Video from Plano Texas on building inspection

{ 4 comments… add one }

  • Phil McCormack January 9, 2008, 10:54 am

    I believe that education is the best tool we have to gain compliance. Making building owners feel like a customer and ensuring them that the safety of the building as well as the occupants are in everyones best interest. I like to use the term informed compliance when educating the public on code requirements and why they exist.

  • Lt. Dale Fahrney January 9, 2008, 12:34 pm

    I’ve always believed we need to educate the public in what we do, I’ve always worked like this with our customers.

    (1)First identify the fire code violation.

    (2)Then educate the customer why it is a problem.

    (3)Assist the customer in fixing the violation if you can and then, give them any special knowledge that you may have.

    (4) provide any resourses that you may know of to help them come into compliance.

    ie: You have an extension cord here being used in place of permenant wiring. This is a violaton of our adopted fire code.

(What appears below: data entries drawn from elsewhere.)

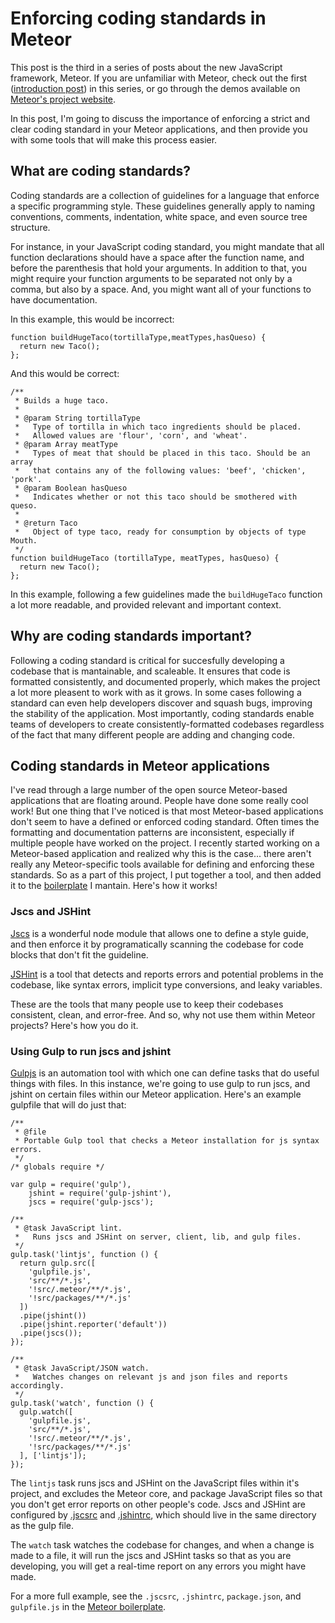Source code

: # Enforcing coding standards in Meteor

This post is the third in a series of posts about the new JavaScript framework, Meteor. If you are unfamiliar with Meteor, check out the first ([introduction post](http://fourword.fourkitchens.com/article/getting-started-meteor)) in this series, or go through the demos available on [Meteor's project website](http://meteor.com).

In this post, I'm going to discuss the importance of enforcing a strict and clear coding standard in your Meteor applications, and then provide you with some tools that will make this process easier.

## What are coding standards?
Coding standards are a collection of guidelines for a language that enforce a specific programming style. These guidelines generally apply to naming conventions, comments, indentation, white space, and even source tree structure. 

For instance, in your JavaScript coding standard, you might mandate that all function declarations should have a space after the function name, and before the parenthesis that hold your arguments. In addition to that, you might require your function arguments to be separated not only by a comma, but also by a space. And, you might want all of your functions to have documentation.

In this example, this would be incorrect:

```
function buildHugeTaco(tortillaType,meatTypes,hasQueso) {
  return new Taco();
};
```

And this would be correct:

```
/**
 * Builds a huge taco.
 *
 * @param String tortillaType
 *   Type of tortilla in which taco ingredients should be placed.
 *   Allowed values are 'flour', 'corn', and 'wheat'.
 * @param Array meatType
 *   Types of meat that should be placed in this taco. Should be an array
 *   that contains any of the following values: 'beef', 'chicken', 'pork'.
 * @param Boolean hasQueso
 *   Indicates whether or not this taco should be smothered with queso.
 *
 * @return Taco
 *   Object of type taco, ready for consumption by objects of type Mouth.
 */
function buildHugeTaco (tortillaType, meatTypes, hasQueso) {
  return new Taco();
};
```

In this example, following a few guidelines made the `buildHugeTaco` function a lot more readable, and provided relevant and important context.


## Why are coding standards important?
Following a coding standard is critical for succesfully developing a codebase that is mantainable, and scaleable. It ensures that code is formatted consistently, and documented properly, which makes the project a lot more pleasent to work with as it grows. In some cases following a standard can even help developers discover and squash bugs, improving the stability of the application. Most importantly, coding standards enable teams of developers to create consistently-formatted codebases regardless of the fact that many different people are adding and changing code.


## Coding standards in Meteor applications
I've read through a large number of the open source Meteor-based applications that are floating around. People have done some really cool work! But one thing that I've noticed is that most Meteor-based applications don't seem to have a defined or enforced coding standard. Often times the formatting and documentation patterns are inconsistent, especially if multiple people have worked on the project. I recently started working on a Meteor-based application and realized why this is the case... there aren't really any Meteor-specific tools available for defining  and enforcing these standards. So as a part of this project, I put together a tool, and then added it to the [boilerplate](https://github.com/patrickocoffeyo/meteor-boilerplate) I mantain. Here's how it works!

### Jscs and JSHint
[Jscs](https://www.npmjs.com/package/jscs) is a wonderful node module that allows one to define a style guide, and then enforce it by programatically scanning the codebase for code blocks that don't fit the guideline.

[JSHint](http://jshint.com/) is a tool that detects and reports errors and potential problems in the codebase, like syntax errors, implicit type conversions, and leaky variables.

These are the tools that many people use to keep their codebases consistent, clean, and error-free. And so, why not use them within Meteor projects? Here's how you do it.


### Using Gulp to run jscs and jshint
[Gulpjs](http://gulpjs.com/) is an automation tool with which one can define tasks that do useful things with files. In this instance, we're going to use gulp to run jscs, and jshint on certain files within our Meteor application. Here's an example gulpfile that will do just that:

```
/**
 * @file
 * Portable Gulp tool that checks a Meteor installation for js syntax errors.
 */
/* globals require */

var gulp = require('gulp'),
    jshint = require('gulp-jshint'),
    jscs = require('gulp-jscs');

/**
 * @task JavaScript lint.
 *   Runs jscs and JSHint on server, client, lib, and gulp files.
 */
gulp.task('lintjs', function () {
  return gulp.src([
    'gulpfile.js',
    'src/**/*.js',
    '!src/.meteor/**/*.js',
    '!src/packages/**/*.js'
  ])
  .pipe(jshint())
  .pipe(jshint.reporter('default'))
  .pipe(jscs());
});

/**
 * @task JavaScript/JSON watch.
 *   Watches changes on relevant js and json files and reports accordingly.
 */
gulp.task('watch', function () {
  gulp.watch([
    'gulpfile.js',
    'src/**/*.js',
    '!src/.meteor/**/*.js',
    '!src/packages/**/*.js'
  ], ['lintjs']);
});
```

The `lintjs` task runs jscs and JSHint on the JavaScript files within it's project, and excludes the Meteor core, and package JavaScript files so that you don't get error reports on other people's code. Jscs and JSHint are configured by [.jscsrc](https://github.com/patrickocoffeyo/meteor-boilerplate/blob/master/.jscsrc) and [.jshintrc](https://github.com/patrickocoffeyo/meteor-boilerplate/blob/master/.jshintrc), which should live in the same directory as the gulp file.

The `watch` task watches the codebase for changes, and when a change is made to a file, it will run the jscs and JSHint tasks so that as you are developing, you will get a real-time report on any errors you might have made.

For a more full example, see the `.jscsrc`, `.jshintrc`, `package.json`, and `gulpfile.js` in the [Meteor boilerplate](https://github.com/patrickocoffeyo/meteor-boilerplate).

    You may use a computer plug strip in this situation as long as it is UL rated and has a circuit breaker in it and you may purchase those at many local home centers or business supply centers.

    Do you have any questions on this issue. Then we move on.

    This approach has been very successful.

    Dale Fahrney

  • Arsnman4 January 9, 2008, 4:59 pm

    I would like to meet “Jane Quincy”……. sorry just the fireman in me. Seriously, glad to see collegues are doing the right thing and practicing good customer service dealing with situations like these.

  • Ed Schrader March 18, 2008, 10:09 am

    Code officials “carry a big stick”. As a fire inspector, I’ve overruled professional engineers with all their calculations, studies and opinions by simply educating them to what works best for our firefighters and medics when it comes to serving the public and keeping everyone safe. Common sense and solid education and reasoning have blown away their efforts to cut costs, eliminate “back-up systems” and minimize safety features in the name of asthetics and unique features of their “product”.